TETRILING REASSEMBLY

Creating algorithms to solve the teriling reassembly problem

November-December 2019

Solo Project

INTRODUCTION

The tetriling reassembly is effectively a Tetris style jigsaw puzzle. You are given a randomly generated shape (known as the polyomino region), then using a given set of tetrominoes (tetris pieces) the aim is to cover the shape entirely. The goal of this project was to design an algorithm that could complete the reassembly as accurately and quickly as possible and implement it in python.

ALGORITHM DESIGN

Each of the 19 tetrominoes are given a unique shapeID. The tetrominoes are rotations or reflections of 7 base shapes but documented as such to eliminate the need to rotations to be applied in the code.

The number of each shape used is output into a dictionary called limit_tetris, where the key is the shapeID and the value is the number of that shapeID used in the polyomino region. The target region is specified as binary 1's and 0's, where a 1 represents a tile to be covered, and a 0 a tile to be kept free.

After consideration, it was decided that the most time efficient algorithm would be greedy, the choice of piece to be placed would be made in isolation to the previous, and the next. If speed was not specified as so much of a factor, an element of backtracking could be added to ensure 100% accuracy was achieved. Below is a flow chart showing the final design of the algorithm.

The two main factors when considering pieces to be placed were as follows: Does it fit? And is it the best piece to be placed at this instance? To see if it fitted the algorithm looked at the matrix coordinates it would be placed at and if the sum of the covered tiles was equal to 4 it was valid. The next step was making the decision about which shape was optimal out of those that were valid. The strategy was to use edge-finding and the adjacency method so that the piece placed stuck as closely to edge of the polyomino region so as to not intrude on the middle of the region or to leave say a random area of 3 tiles in the middle of the region.

And the cached pieces evaluated so that the one selected rested upon the tiles with the fewest edges or adjacent tiles to be covered.

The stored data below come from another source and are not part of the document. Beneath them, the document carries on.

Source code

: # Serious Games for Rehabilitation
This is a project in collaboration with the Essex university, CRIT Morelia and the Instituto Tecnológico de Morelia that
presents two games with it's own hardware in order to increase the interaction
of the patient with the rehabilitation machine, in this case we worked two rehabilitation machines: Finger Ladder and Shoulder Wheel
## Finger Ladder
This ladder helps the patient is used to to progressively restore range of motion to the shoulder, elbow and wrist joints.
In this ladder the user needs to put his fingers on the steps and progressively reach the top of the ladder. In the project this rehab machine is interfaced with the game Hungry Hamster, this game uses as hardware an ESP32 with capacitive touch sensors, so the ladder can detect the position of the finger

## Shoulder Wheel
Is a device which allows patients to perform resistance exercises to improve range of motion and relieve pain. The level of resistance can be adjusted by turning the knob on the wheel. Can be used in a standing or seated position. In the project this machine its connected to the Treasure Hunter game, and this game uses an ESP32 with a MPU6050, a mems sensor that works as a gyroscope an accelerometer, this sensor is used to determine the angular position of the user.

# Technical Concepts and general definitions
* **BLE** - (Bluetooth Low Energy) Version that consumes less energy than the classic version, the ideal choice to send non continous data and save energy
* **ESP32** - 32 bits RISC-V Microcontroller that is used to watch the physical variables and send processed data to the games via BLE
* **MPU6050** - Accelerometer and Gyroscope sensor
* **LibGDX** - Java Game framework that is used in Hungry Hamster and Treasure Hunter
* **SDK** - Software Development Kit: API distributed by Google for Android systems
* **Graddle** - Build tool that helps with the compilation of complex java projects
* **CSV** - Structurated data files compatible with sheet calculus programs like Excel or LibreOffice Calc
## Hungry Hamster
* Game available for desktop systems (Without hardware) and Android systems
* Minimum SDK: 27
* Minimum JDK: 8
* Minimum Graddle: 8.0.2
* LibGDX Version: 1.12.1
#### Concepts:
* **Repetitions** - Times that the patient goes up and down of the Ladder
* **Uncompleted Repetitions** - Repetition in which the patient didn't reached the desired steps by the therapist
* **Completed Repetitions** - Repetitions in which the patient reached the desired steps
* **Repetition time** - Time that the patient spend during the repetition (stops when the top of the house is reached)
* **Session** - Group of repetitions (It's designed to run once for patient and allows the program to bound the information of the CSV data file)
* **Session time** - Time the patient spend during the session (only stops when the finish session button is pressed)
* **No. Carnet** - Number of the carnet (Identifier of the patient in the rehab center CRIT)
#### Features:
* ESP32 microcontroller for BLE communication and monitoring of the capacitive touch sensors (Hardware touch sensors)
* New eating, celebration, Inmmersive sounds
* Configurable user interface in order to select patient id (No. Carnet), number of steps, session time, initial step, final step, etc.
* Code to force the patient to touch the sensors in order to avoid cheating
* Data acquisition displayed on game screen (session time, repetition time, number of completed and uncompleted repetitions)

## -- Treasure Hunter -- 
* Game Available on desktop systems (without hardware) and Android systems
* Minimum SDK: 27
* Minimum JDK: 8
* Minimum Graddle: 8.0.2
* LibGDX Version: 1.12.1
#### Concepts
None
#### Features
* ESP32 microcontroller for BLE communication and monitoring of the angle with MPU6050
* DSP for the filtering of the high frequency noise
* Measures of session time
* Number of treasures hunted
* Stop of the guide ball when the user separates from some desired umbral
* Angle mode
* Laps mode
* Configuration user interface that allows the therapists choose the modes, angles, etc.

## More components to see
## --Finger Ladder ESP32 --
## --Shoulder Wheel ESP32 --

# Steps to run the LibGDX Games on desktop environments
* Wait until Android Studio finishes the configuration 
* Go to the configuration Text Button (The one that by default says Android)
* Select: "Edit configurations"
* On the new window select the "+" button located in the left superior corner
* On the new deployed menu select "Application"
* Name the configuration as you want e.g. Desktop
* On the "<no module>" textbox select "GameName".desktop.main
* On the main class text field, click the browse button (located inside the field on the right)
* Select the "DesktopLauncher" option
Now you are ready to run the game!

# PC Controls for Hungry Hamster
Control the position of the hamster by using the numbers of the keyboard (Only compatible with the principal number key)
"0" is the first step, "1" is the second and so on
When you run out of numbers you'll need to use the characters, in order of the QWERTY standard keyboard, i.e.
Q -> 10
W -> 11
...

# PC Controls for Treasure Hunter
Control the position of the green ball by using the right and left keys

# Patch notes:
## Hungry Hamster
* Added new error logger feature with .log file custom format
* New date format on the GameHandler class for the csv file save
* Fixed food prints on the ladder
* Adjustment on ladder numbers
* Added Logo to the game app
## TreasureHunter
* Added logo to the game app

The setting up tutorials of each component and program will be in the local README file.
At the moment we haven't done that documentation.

Once a shape was placed, the region was updated to represent its new state, the limit_tetris was updated also, subtracting the piece from the dictionary of pieces to be used. Once the algorithim had run through the grid, and had no more valid shapes to place, the region would either be 100% complete, or have some missing tiles. For the sake of accuracy, a quick method was used that ensured that as much of the region was covered as possible. If there was a shape remaining, and could cover 3 uncovered tiles, it was placed using the method above right.

RESULTS

As desired, the algorithm proved to be quick and fairly accurate with accuracy ranging from 100%-80% depending on grid size and density, the algorithm was most consistently accurate for large grid sizes, averaging around 95% for all grids greater than 100x100, the performance of the final algorithm can be seen below, note the algorithm also had linear running time, which is ideal for increasingly large grid sizes.